- [Problem statement]: How many of the lines below include the word "your"? Only the number should be given.
===
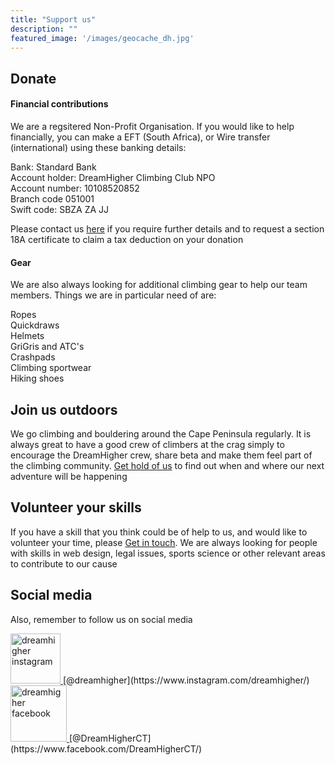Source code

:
 ```yaml
---
title: "Support us"
description: ""
featured_image: '/images/geocache_dh.jpg'
---
```


## Donate  
  
#### Financial contributions
We are a regsitered Non-Profit Organisation. If you would like to help financially, you can make a EFT (South Africa), or Wire transfer (international) using these banking details:  
  
Bank: Standard Bank  
Account holder: DreamHigher Climbing Club NPO  
Account number: 10108520852  
Branch code 051001  
Swift code:  SBZA ZA JJ  
  
Please contact us [here](./contact) if you require further details and to request a section 18A certificate to claim a tax deduction on your donation  
  
#### Gear
We are also always looking for additional climbing gear to help our team members. Things we are in particular need of are:  

Ropes  
Quickdraws  
Helmets  
GriGris and ATC's  
Crashpads  
Climbing sportwear  
Hiking shoes 

## Join us outdoors
  
We go climbing and bouldering around the Cape Peninsula regularly. It is always great to have a good crew of climbers at the crag simply to encourage the DreamHigher crew, share beta and make them feel part of the climbing community. [Get hold of us](./contact) to find out when and where our next adventure will be happening

## Volunteer your skills
  
If you have a skill that you think could be of help to us, and would like to volunteer your time, please [Get in touch](./contact). We are always looking for people with skills in web design, legal issues, sports science or other relevant areas to contribute to our cause

## Social media  
  
Also, remember to follow us on social media   

 <a href="https://www.instagram.com/dreamhigher/">
  <img src="/images/ig_logo.png" alt="dreamhigher instagram" style="width:80px;height:80px;">
</a>[@dreamhigher](https://www.instagram.com/dreamhigher/)    
  
 <a href="https://www.facebook.com/DreamHigherCT/">
  <img src="/images/fb_logo.png" alt="dreamhigher facebook" style="width:90px;height:90px;">
</a>[@DreamHigherCT](https://www.facebook.com/DreamHigherCT/)

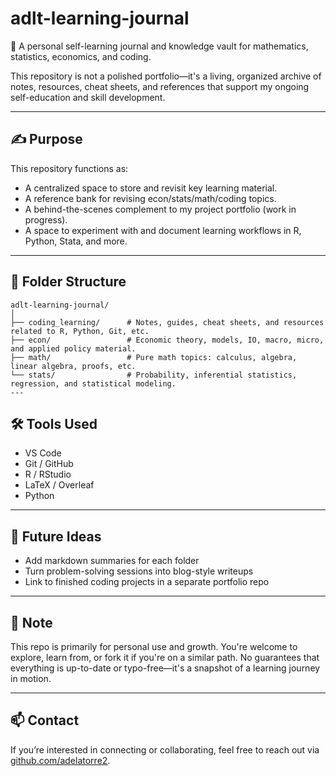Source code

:# adlt-learning-journal

🧠 A personal self-learning journal and knowledge vault for mathematics, statistics, economics, and coding.

This repository is not a polished portfolio—it's a living, organized archive of notes, resources, cheat sheets, and references that support my ongoing self-education and skill development.

---

## ✍️ Purpose

This repository functions as:
- A centralized space to store and revisit key learning material.
- A reference bank for revising econ/stats/math/coding topics.
- A behind-the-scenes complement to my project portfolio (work in progress).
- A space to experiment with and document learning workflows in R, Python, Stata, and more.

---

## 📁 Folder Structure
```
adlt-learning-journal/
│
├── coding_learning/      # Notes, guides, cheat sheets, and resources related to R, Python, Git, etc.
├── econ/                 # Economic theory, models, IO, macro, micro, and applied policy material.
├── math/                 # Pure math topics: calculus, algebra, linear algebra, proofs, etc.
└── stats/                # Probability, inferential statistics, regression, and statistical modeling.
---
```

## 🛠️ Tools Used

- VS Code
- Git / GitHub
- R / RStudio
- LaTeX / Overleaf
- Python

---

## 🧭 Future Ideas

- Add markdown summaries for each folder
- Turn problem-solving sessions into blog-style writeups
- Link to finished coding projects in a separate portfolio repo

---

## 📌 Note

This repo is primarily for personal use and growth. You're welcome to explore, learn from, or fork it if you're on a similar path. No guarantees that everything is up-to-date or typo-free—it's a snapshot of a learning journey in motion.

---

## 📫 Contact

If you’re interested in connecting or collaborating, feel free to reach out via [github.com/adelatorre2](https://github.com/adelatorre2).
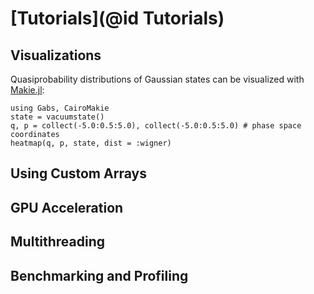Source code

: # [Tutorials](@id Tutorials)

## Visualizations

Quasiprobability distributions of Gaussian states can be visualized with [Makie.jl](https://github.com/MakieOrg/Makie.jl):

```@example
using Gabs, CairoMakie
state = vacuumstate()
q, p = collect(-5.0:0.5:5.0), collect(-5.0:0.5:5.0) # phase space coordinates
heatmap(q, p, state, dist = :wigner)
```

## Using Custom Arrays

## GPU Acceleration

## Multithreading

## Benchmarking and Profiling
===
- [Reply to the exercise]: 3